#### [PROBLEM TO SOLVE]
Set the following entries down again exactly, line by line.

#### [GIVEN DATA]
******

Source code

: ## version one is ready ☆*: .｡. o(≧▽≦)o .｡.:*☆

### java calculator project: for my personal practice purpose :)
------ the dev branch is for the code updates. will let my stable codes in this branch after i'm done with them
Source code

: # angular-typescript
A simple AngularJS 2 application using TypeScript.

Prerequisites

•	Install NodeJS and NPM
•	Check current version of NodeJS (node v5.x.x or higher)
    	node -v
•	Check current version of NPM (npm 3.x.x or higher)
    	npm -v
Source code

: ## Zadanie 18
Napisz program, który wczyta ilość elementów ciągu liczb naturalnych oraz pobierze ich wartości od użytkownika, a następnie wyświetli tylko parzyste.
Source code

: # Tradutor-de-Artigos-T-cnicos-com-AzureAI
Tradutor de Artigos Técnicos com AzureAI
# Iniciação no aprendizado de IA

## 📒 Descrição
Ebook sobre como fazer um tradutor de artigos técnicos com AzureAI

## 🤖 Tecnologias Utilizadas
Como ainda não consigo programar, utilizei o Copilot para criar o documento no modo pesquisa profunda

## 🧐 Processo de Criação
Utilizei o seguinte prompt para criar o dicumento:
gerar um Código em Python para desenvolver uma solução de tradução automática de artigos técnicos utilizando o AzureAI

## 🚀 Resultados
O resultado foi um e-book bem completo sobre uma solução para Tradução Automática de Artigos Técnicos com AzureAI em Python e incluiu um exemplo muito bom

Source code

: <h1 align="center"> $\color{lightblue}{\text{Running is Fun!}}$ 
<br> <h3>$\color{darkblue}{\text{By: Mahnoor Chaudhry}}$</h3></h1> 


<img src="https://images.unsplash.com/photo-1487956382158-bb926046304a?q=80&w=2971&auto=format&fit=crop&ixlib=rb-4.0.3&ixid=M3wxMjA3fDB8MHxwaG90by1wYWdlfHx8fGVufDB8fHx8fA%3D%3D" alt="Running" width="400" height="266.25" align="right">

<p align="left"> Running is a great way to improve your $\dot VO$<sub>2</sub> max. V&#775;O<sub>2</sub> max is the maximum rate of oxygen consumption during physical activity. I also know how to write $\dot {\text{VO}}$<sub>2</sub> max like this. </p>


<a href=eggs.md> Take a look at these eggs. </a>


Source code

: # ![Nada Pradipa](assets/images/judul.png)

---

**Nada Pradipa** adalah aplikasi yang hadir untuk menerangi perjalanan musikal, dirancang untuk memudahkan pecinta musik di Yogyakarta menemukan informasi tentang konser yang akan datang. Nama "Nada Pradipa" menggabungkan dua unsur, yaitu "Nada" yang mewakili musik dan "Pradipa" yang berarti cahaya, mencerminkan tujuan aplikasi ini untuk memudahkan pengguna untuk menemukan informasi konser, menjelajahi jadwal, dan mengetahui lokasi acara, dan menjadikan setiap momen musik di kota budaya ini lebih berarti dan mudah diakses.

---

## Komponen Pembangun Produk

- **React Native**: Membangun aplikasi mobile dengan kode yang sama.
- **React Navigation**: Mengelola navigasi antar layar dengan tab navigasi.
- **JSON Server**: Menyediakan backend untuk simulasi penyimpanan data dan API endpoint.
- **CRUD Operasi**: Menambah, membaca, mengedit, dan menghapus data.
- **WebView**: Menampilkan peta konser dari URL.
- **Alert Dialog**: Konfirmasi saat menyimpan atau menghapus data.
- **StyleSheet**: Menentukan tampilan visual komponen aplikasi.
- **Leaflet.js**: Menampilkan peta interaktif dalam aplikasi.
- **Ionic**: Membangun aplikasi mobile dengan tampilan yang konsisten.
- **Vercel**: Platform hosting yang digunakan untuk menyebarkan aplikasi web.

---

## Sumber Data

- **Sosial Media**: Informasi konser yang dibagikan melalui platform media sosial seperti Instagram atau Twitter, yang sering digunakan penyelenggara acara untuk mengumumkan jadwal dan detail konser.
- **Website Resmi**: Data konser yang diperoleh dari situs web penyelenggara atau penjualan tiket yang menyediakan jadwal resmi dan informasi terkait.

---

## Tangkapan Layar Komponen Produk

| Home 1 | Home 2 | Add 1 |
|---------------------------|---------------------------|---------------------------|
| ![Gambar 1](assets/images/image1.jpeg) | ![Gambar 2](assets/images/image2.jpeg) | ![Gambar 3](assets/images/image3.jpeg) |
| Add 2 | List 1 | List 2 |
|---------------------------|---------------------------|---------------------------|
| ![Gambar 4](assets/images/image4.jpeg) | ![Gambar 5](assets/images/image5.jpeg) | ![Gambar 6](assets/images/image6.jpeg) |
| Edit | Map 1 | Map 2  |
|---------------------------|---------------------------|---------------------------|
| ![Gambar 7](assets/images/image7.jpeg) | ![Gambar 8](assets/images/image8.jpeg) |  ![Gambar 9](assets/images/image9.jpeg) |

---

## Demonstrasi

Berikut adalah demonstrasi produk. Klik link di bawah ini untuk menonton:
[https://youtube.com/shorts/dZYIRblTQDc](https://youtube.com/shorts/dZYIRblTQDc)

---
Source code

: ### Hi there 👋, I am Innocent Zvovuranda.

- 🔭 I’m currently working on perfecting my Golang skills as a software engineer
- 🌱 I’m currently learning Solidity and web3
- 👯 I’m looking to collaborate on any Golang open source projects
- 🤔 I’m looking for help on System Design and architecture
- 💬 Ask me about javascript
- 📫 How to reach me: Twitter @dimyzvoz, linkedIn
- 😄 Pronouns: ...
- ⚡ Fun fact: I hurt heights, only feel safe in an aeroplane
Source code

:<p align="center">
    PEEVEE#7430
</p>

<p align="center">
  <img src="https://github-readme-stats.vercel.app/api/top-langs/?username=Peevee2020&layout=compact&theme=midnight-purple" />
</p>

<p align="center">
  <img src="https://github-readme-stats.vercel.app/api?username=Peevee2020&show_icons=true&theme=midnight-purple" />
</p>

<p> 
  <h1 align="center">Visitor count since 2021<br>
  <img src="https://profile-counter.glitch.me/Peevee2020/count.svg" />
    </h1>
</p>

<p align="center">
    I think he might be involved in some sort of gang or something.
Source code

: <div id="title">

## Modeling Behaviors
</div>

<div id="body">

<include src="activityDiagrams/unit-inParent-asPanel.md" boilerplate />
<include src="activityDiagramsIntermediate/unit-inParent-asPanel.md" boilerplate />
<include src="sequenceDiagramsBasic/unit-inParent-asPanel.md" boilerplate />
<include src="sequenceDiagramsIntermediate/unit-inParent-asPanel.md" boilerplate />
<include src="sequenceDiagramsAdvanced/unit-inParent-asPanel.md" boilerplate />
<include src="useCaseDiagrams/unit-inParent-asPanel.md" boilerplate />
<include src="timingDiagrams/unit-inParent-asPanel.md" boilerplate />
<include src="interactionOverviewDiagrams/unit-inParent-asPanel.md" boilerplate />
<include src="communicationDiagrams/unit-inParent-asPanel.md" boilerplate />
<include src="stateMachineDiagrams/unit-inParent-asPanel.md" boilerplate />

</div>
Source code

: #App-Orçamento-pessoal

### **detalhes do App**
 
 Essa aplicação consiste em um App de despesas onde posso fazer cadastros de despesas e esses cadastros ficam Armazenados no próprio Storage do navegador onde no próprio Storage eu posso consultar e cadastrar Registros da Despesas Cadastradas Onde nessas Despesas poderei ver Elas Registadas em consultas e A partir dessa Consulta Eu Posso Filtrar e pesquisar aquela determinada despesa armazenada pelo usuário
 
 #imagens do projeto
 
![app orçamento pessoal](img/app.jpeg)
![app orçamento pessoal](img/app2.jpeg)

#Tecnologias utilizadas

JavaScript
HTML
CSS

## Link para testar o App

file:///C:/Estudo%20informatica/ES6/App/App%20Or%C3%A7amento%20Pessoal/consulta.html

******

#### [RESULT]
Source code

: ## version one is ready ☆*: .｡. o(≧▽≦)o .｡.:*☆

### java calculator project: for my personal practice purpose :)
------ the dev branch is for the code updates. will let my stable codes in this branch after i'm done with them
Source code

: # angular-typescript
A simple AngularJS 2 application using TypeScript.

Prerequisites

•	Install NodeJS and NPM
•	Check current version of NodeJS (node v5.x.x or higher)
    	node -v
•	Check current version of NPM (npm 3.x.x or higher)
    	npm -v
Source code

: ## Zadanie 18
Napisz program, który wczyta ilość elementów ciągu liczb naturalnych oraz pobierze ich wartości od użytkownika, a następnie wyświetli tylko parzyste.
Source code

: # Tradutor-de-Artigos-T-cnicos-com-AzureAI
Tradutor de Artigos Técnicos com AzureAI
# Iniciação no aprendizado de IA

## 📒 Descrição
Ebook sobre como fazer um tradutor de artigos técnicos com AzureAI

## 🤖 Tecnologias Utilizadas
Como ainda não consigo programar, utilizei o Copilot para criar o documento no modo pesquisa profunda

## 🧐 Processo de Criação
Utilizei o seguinte prompt para criar o dicumento:
gerar um Código em Python para desenvolver uma solução de tradução automática de artigos técnicos utilizando o AzureAI

## 🚀 Resultados
O resultado foi um e-book bem completo sobre uma solução para Tradução Automática de Artigos Técnicos com AzureAI em Python e incluiu um exemplo muito bom

Source code

: <h1 align="center"> $\color{lightblue}{\text{Running is Fun!}}$ 
<br> <h3>$\color{darkblue}{\text{By: Mahnoor Chaudhry}}$</h3></h1> 


<img src="https://images.unsplash.com/photo-1487956382158-bb926046304a?q=80&w=2971&auto=format&fit=crop&ixlib=rb-4.0.3&ixid=M3wxMjA3fDB8MHxwaG90by1wYWdlfHx8fGVufDB8fHx8fA%3D%3D" alt="Running" width="400" height="266.25" align="right">

<p align="left"> Running is a great way to improve your $\dot VO$<sub>2</sub> max. V&#775;O<sub>2</sub> max is the maximum rate of oxygen consumption during physical activity. I also know how to write $\dot {\text{VO}}$<sub>2</sub> max like this. </p>


<a href=eggs.md> Take a look at these eggs. </a>


Source code

: # ![Nada Pradipa](assets/images/judul.png)

---

**Nada Pradipa** adalah aplikasi yang hadir untuk menerangi perjalanan musikal, dirancang untuk memudahkan pecinta musik di Yogyakarta menemukan informasi tentang konser yang akan datang. Nama "Nada Pradipa" menggabungkan dua unsur, yaitu "Nada" yang mewakili musik dan "Pradipa" yang berarti cahaya, mencerminkan tujuan aplikasi ini untuk memudahkan pengguna untuk menemukan informasi konser, menjelajahi jadwal, dan mengetahui lokasi acara, dan menjadikan setiap momen musik di kota budaya ini lebih berarti dan mudah diakses.

---

## Komponen Pembangun Produk

- **React Native**: Membangun aplikasi mobile dengan kode yang sama.
- **React Navigation**: Mengelola navigasi antar layar dengan tab navigasi.
- **JSON Server**: Menyediakan backend untuk simulasi penyimpanan data dan API endpoint.
- **CRUD Operasi**: Menambah, membaca, mengedit, dan menghapus data.
- **WebView**: Menampilkan peta konser dari URL.
- **Alert Dialog**: Konfirmasi saat menyimpan atau menghapus data.
- **StyleSheet**: Menentukan tampilan visual komponen aplikasi.
- **Leaflet.js**: Menampilkan peta interaktif dalam aplikasi.
- **Ionic**: Membangun aplikasi mobile dengan tampilan yang konsisten.
- **Vercel**: Platform hosting yang digunakan untuk menyebarkan aplikasi web.

---

## Sumber Data

- **Sosial Media**: Informasi konser yang dibagikan melalui platform media sosial seperti Instagram atau Twitter, yang sering digunakan penyelenggara acara untuk mengumumkan jadwal dan detail konser.
- **Website Resmi**: Data konser yang diperoleh dari situs web penyelenggara atau penjualan tiket yang menyediakan jadwal resmi dan informasi terkait.

---

## Tangkapan Layar Komponen Produk

| Home 1 | Home 2 | Add 1 |
|---------------------------|---------------------------|---------------------------|
| ![Gambar 1](assets/images/image1.jpeg) | ![Gambar 2](assets/images/image2.jpeg) | ![Gambar 3](assets/images/image3.jpeg) |
| Add 2 | List 1 | List 2 |
|---------------------------|---------------------------|---------------------------|
| ![Gambar 4](assets/images/image4.jpeg) | ![Gambar 5](assets/images/image5.jpeg) | ![Gambar 6](assets/images/image6.jpeg) |
| Edit | Map 1 | Map 2  |
|---------------------------|---------------------------|---------------------------|
| ![Gambar 7](assets/images/image7.jpeg) | ![Gambar 8](assets/images/image8.jpeg) |  ![Gambar 9](assets/images/image9.jpeg) |

---

## Demonstrasi

Berikut adalah demonstrasi produk. Klik link di bawah ini untuk menonton:
[https://youtube.com/shorts/dZYIRblTQDc](https://youtube.com/shorts/dZYIRblTQDc)

---
Source code

: ### Hi there 👋, I am Innocent Zvovuranda.

- 🔭 I’m currently working on perfecting my Golang skills as a software engineer
- 🌱 I’m currently learning Solidity and web3
- 👯 I’m looking to collaborate on any Golang open source projects
- 🤔 I’m looking for help on System Design and architecture
- 💬 Ask me about javascript
- 📫 How to reach me: Twitter @dimyzvoz, linkedIn
- 😄 Pronouns: ...
- ⚡ Fun fact: I hurt heights, only feel safe in an aeroplane
Source code

:<p align="center">
    PEEVEE#7430
</p>

<p align="center">
  <img src="https://github-readme-stats.vercel.app/api/top-langs/?username=Peevee2020&layout=compact&theme=midnight-purple" />
</p>

<p align="center">
  <img src="https://github-readme-stats.vercel.app/api?username=Peevee2020&show_icons=true&theme=midnight-purple" />
</p>

<p> 
  <h1 align="center">Visitor count since 2021<br>
  <img src="https://profile-counter.glitch.me/Peevee2020/count.svg" />
    </h1>
</p>

<p align="center">
    I think he might be involved in some sort of gang or something.
Source code

: <div id="title">

## Modeling Behaviors
</div>

<div id="body">

<include src="activityDiagrams/unit-inParent-asPanel.md" boilerplate />
<include src="activityDiagramsIntermediate/unit-inParent-asPanel.md" boilerplate />
<include src="sequenceDiagramsBasic/unit-inParent-asPanel.md" boilerplate />
<include src="sequenceDiagramsIntermediate/unit-inParent-asPanel.md" boilerplate />
<include src="sequenceDiagramsAdvanced/unit-inParent-asPanel.md" boilerplate />
<include src="useCaseDiagrams/unit-inParent-asPanel.md" boilerplate />
<include src="timingDiagrams/unit-inParent-asPanel.md" boilerplate />
<include src="interactionOverviewDiagrams/unit-inParent-asPanel.md" boilerplate />
<include src="communicationDiagrams/unit-inParent-asPanel.md" boilerplate />
<include src="stateMachineDiagrams/unit-inParent-asPanel.md" boilerplate />

</div>
Source code

: #App-Orçamento-pessoal

### **detalhes do App**
 
 Essa aplicação consiste em um App de despesas onde posso fazer cadastros de despesas e esses cadastros ficam Armazenados no próprio Storage do navegador onde no próprio Storage eu posso consultar e cadastrar Registros da Despesas Cadastradas Onde nessas Despesas poderei ver Elas Registadas em consultas e A partir dessa Consulta Eu Posso Filtrar e pesquisar aquela determinada despesa armazenada pelo usuário
 
 #imagens do projeto
 
![app orçamento pessoal](img/app.jpeg)
![app orçamento pessoal](img/app2.jpeg)

#Tecnologias utilizadas

JavaScript
HTML
CSS

## Link para testar o App

file:///C:/Estudo%20informatica/ES6/App/App%20Or%C3%A7amento%20Pessoal/consulta.html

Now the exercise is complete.